§ Assignment: Return the lines below that contain the word "subsubsection".

#### Supplied information ####

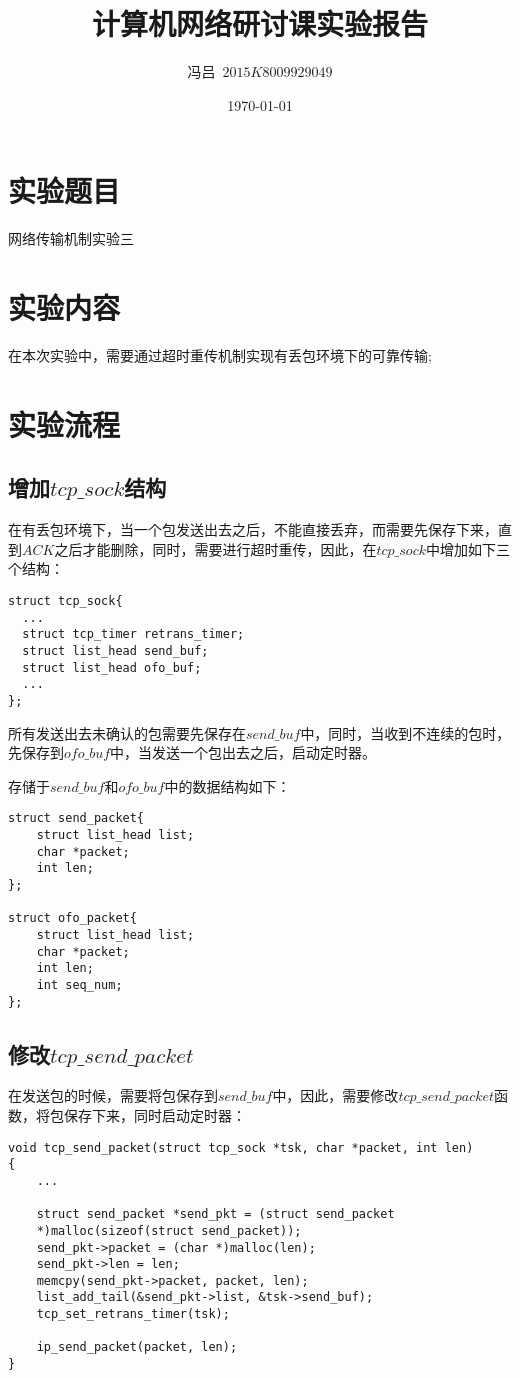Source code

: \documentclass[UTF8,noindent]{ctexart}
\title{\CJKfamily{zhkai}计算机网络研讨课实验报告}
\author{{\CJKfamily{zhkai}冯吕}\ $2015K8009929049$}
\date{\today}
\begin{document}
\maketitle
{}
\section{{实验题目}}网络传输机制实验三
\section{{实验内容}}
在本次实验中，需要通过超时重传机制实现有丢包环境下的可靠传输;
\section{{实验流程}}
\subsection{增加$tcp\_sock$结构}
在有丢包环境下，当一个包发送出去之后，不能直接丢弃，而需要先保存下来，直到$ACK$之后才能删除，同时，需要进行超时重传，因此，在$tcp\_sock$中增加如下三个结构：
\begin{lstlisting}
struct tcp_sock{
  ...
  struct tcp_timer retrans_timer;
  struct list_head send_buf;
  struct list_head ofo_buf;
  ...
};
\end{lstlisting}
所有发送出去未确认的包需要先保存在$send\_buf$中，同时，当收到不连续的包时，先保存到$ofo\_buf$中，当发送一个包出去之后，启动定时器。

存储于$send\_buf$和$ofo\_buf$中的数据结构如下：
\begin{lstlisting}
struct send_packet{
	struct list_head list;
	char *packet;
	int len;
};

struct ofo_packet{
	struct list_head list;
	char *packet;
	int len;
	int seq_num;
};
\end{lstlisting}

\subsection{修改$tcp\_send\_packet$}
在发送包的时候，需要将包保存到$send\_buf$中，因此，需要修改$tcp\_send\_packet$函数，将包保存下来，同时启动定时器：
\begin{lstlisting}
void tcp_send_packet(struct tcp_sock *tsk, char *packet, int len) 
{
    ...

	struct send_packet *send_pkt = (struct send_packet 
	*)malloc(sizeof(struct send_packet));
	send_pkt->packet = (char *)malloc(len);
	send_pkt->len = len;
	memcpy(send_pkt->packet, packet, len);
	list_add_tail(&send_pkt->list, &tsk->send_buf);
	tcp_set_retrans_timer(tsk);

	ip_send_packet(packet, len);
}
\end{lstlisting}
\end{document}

####
#### Supplied information ####

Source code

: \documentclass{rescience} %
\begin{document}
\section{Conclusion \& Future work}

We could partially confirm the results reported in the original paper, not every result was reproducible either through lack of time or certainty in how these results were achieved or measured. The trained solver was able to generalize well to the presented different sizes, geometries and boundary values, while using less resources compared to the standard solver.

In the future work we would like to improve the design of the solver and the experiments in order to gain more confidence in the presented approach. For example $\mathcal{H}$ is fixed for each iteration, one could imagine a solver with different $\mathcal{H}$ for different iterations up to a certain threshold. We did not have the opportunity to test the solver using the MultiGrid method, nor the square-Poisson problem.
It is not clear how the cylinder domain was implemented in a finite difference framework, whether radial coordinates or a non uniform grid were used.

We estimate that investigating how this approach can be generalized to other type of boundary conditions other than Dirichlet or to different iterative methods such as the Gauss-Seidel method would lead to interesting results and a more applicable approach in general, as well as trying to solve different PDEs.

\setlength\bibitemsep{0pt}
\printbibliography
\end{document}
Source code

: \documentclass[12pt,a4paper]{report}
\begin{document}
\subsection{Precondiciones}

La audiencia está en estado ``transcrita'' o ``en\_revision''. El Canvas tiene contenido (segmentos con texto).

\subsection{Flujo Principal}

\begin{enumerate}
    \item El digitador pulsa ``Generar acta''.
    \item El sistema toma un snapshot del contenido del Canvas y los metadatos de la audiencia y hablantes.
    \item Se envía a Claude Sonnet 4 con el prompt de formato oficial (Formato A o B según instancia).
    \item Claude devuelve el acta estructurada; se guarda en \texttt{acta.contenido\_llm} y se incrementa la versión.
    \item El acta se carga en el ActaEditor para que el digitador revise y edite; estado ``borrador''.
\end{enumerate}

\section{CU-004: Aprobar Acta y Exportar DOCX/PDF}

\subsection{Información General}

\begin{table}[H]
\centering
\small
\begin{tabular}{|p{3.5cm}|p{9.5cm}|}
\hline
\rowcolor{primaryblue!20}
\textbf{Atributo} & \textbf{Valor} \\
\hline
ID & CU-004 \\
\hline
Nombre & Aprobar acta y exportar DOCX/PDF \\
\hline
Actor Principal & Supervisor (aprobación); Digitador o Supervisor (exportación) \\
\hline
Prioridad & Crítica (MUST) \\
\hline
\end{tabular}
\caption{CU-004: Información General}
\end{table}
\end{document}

####
#### Supplied information ####

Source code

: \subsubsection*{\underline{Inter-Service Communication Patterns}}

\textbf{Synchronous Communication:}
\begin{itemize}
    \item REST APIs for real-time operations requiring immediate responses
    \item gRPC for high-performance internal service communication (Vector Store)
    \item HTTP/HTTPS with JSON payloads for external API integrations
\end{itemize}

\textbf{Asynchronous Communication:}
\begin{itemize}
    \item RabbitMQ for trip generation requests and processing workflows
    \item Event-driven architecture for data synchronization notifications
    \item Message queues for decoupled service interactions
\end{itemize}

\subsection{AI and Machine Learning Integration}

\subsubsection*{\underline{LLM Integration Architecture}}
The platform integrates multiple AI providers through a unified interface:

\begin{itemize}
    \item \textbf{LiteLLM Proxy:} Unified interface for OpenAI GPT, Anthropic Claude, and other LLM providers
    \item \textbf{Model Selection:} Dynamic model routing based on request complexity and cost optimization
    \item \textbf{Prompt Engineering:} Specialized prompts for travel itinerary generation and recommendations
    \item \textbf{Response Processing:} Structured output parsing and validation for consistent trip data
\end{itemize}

####

§ Reply:
: \subsubsection*{\underline{Inter-Service Communication Patterns}}
\subsubsection*{\underline{LLM Integration Architecture}}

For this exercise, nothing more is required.